We did indeed free our bikes from their cages on Thursday. Processing them through customs took all morning. Getting them out of the airline cargo bay took all afternoon. The entire front of the cargo terminal was a loading dock, with a couple narrow, railed stairs for customers and workers--too narrow and steep for the bikes. The problem was how to get the bikes down the drop.

Everything was considered from an I-beam ramp (too high, narrow, and steep) to driving them around the back of the terminal and out the service entrance (the obvious solution, but it wasn´t acceptable to the airport security). By mid-afternoon 30 people were working on the problem. Finally someone mentioned that they had a fork lift in the parking lot. With a large aluminum palate and a skilled driver, each bike in turn was smoothly lowered to ground level. And we drove off jubilantly into a deluge that was just hitting the city. It was a baptismal experience of the highest order.

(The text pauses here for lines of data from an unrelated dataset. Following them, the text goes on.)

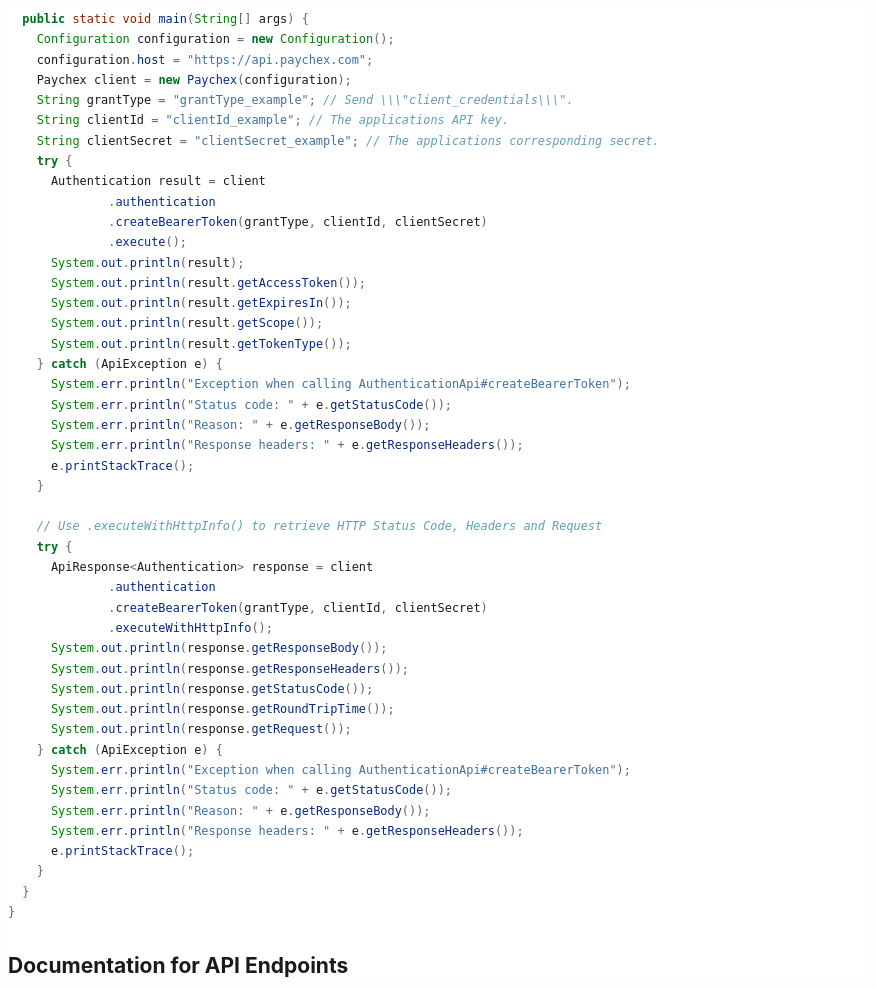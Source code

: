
 ```java
  public static void main(String[] args) {
    Configuration configuration = new Configuration();
    configuration.host = "https://api.paychex.com";
    Paychex client = new Paychex(configuration);
    String grantType = "grantType_example"; // Send \\\"client_credentials\\\".
    String clientId = "clientId_example"; // The applications API key.
    String clientSecret = "clientSecret_example"; // The applications corresponding secret.
    try {
      Authentication result = client
              .authentication
              .createBearerToken(grantType, clientId, clientSecret)
              .execute();
      System.out.println(result);
      System.out.println(result.getAccessToken());
      System.out.println(result.getExpiresIn());
      System.out.println(result.getScope());
      System.out.println(result.getTokenType());
    } catch (ApiException e) {
      System.err.println("Exception when calling AuthenticationApi#createBearerToken");
      System.err.println("Status code: " + e.getStatusCode());
      System.err.println("Reason: " + e.getResponseBody());
      System.err.println("Response headers: " + e.getResponseHeaders());
      e.printStackTrace();
    }

    // Use .executeWithHttpInfo() to retrieve HTTP Status Code, Headers and Request
    try {
      ApiResponse<Authentication> response = client
              .authentication
              .createBearerToken(grantType, clientId, clientSecret)
              .executeWithHttpInfo();
      System.out.println(response.getResponseBody());
      System.out.println(response.getResponseHeaders());
      System.out.println(response.getStatusCode());
      System.out.println(response.getRoundTripTime());
      System.out.println(response.getRequest());
    } catch (ApiException e) {
      System.err.println("Exception when calling AuthenticationApi#createBearerToken");
      System.err.println("Status code: " + e.getStatusCode());
      System.err.println("Reason: " + e.getResponseBody());
      System.err.println("Response headers: " + e.getResponseHeaders());
      e.printStackTrace();
    }
  }
}

```

## Documentation for API Endpoints
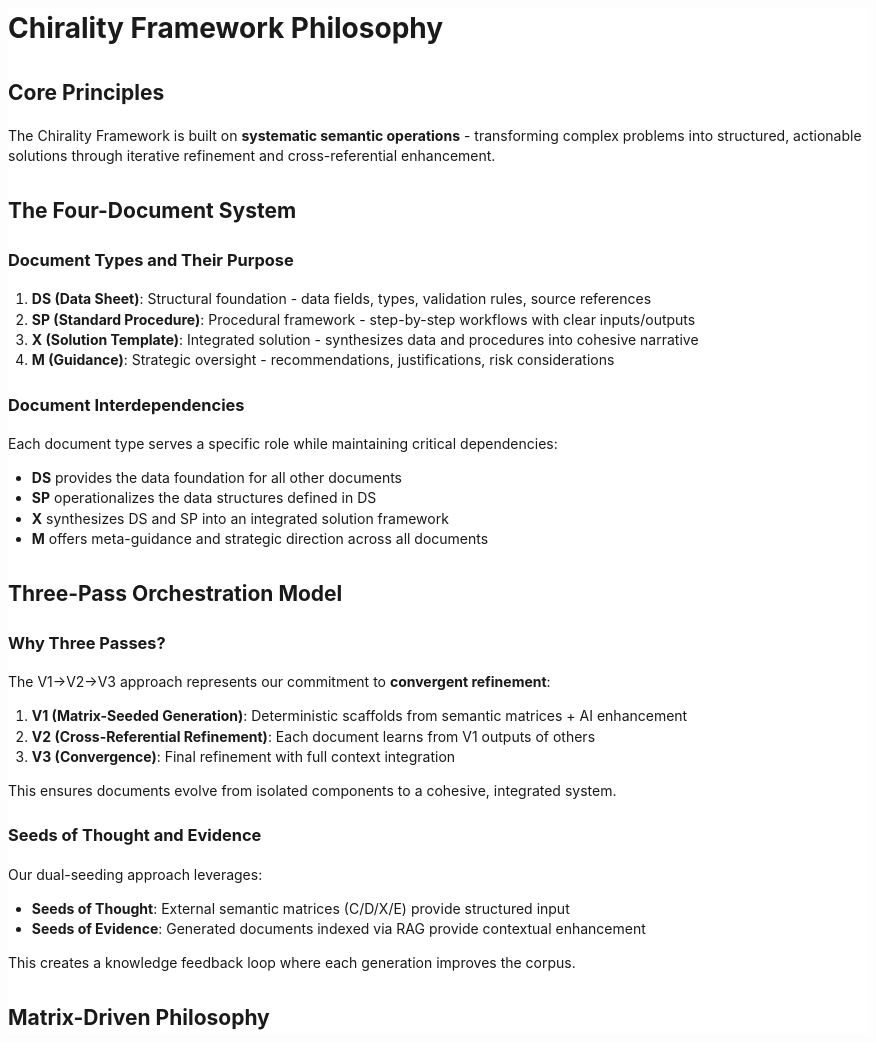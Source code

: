 # Chirality Framework Philosophy

## Core Principles

The Chirality Framework is built on **systematic semantic operations** - transforming complex problems into structured, actionable solutions through iterative refinement and cross-referential enhancement.

## The Four-Document System

### Document Types and Their Purpose

1. **DS (Data Sheet)**: Structural foundation - data fields, types, validation rules, source references
2. **SP (Standard Procedure)**: Procedural framework - step-by-step workflows with clear inputs/outputs
3. **X (Solution Template)**: Integrated solution - synthesizes data and procedures into cohesive narrative
4. **M (Guidance)**: Strategic oversight - recommendations, justifications, risk considerations

### Document Interdependencies

Each document type serves a specific role while maintaining critical dependencies:
- **DS** provides the data foundation for all other documents
- **SP** operationalizes the data structures defined in DS
- **X** synthesizes DS and SP into an integrated solution framework
- **M** offers meta-guidance and strategic direction across all documents

## Three-Pass Orchestration Model

### Why Three Passes?

The V1→V2→V3 approach represents our commitment to **convergent refinement**:

1. **V1 (Matrix-Seeded Generation)**: Deterministic scaffolds from semantic matrices + AI enhancement
2. **V2 (Cross-Referential Refinement)**: Each document learns from V1 outputs of others
3. **V3 (Convergence)**: Final refinement with full context integration

This ensures documents evolve from isolated components to a cohesive, integrated system.

### Seeds of Thought and Evidence

Our dual-seeding approach leverages:
- **Seeds of Thought**: External semantic matrices (C/D/X/E) provide structured input
- **Seeds of Evidence**: Generated documents indexed via RAG provide contextual enhancement

This creates a knowledge feedback loop where each generation improves the corpus.

## Matrix-Driven Philosophy

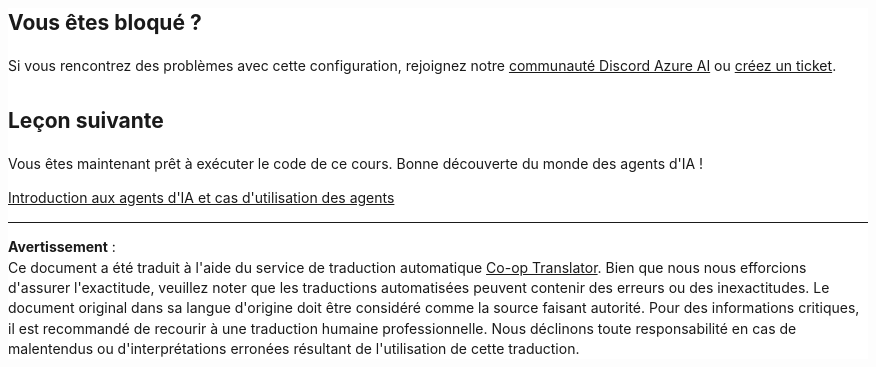 ## Vous êtes bloqué ?

Si vous rencontrez des problèmes avec cette configuration, rejoignez notre <a href="https://discord.gg/kzRShWzttr" target="_blank">communauté Discord Azure AI</a> ou <a href="https://github.com/microsoft/ai-agents-for-beginners/issues?WT.mc_id=academic-105485-koreyst" target="_blank">créez un ticket</a>.

## Leçon suivante

Vous êtes maintenant prêt à exécuter le code de ce cours. Bonne découverte du monde des agents d'IA !

[Introduction aux agents d'IA et cas d'utilisation des agents](../01-intro-to-ai-agents/README.md)

---

**Avertissement** :  
Ce document a été traduit à l'aide du service de traduction automatique [Co-op Translator](https://github.com/Azure/co-op-translator). Bien que nous nous efforcions d'assurer l'exactitude, veuillez noter que les traductions automatisées peuvent contenir des erreurs ou des inexactitudes. Le document original dans sa langue d'origine doit être considéré comme la source faisant autorité. Pour des informations critiques, il est recommandé de recourir à une traduction humaine professionnelle. Nous déclinons toute responsabilité en cas de malentendus ou d'interprétations erronées résultant de l'utilisation de cette traduction.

Chalecos, they're mandatory.

Colombian Highway
Some days it's just too much
Popayan

So wehave been in Colombia nearly a week and the only problems have been with the guerillas of the urban tribe, you know the kind with the suit and tie that think you haven´t done your homework. So we left Bogota in the rain and only two or three hours of daylight to ride and we ended up inFusagasuga, a town well known in these parts for growing the national flower of Colombia, the Orchid. The hillsides were covered with greenhouses full of colorful flowers. The Hotel there was really cheap, but nearly brand new. $US17 a night for 3 people. After we left there we headed down into avalley and then up into the mountains to cross the pass near Armenia at close to 11,000 feet and 55 degrees f. We finished the day about 15 miles east of Cali in the town of Palmira. About 20 miles outside of Palmira we started to see acre upon acre of the plants they make fine white powder for the American consumer from, you know it as sugar, here it's call azucar. Every miles there were warnings about the crossing of the "cane train", opwards of 6 massive, self dumping trailers hooked together and being pulled by large trucks or tractors. After a bug infested night in Hotel El Dorado we moved south to Popayan, a touristy colonial town at about 6,000 ft . If you would have told me the climate would be this pleasant this close to the border I wouldn't have believed you. The roads have had military checkpoints every 20 miles or less, so it seems things are pretty calm at this moment.The roads and sceneryhave been absolutely breathtaking, especially when you comearound a mountain curve looking at a truck in his right lane,a bus in his passing lane, and another car passing them in your lane . Maybe that's why some folks call it Locombia?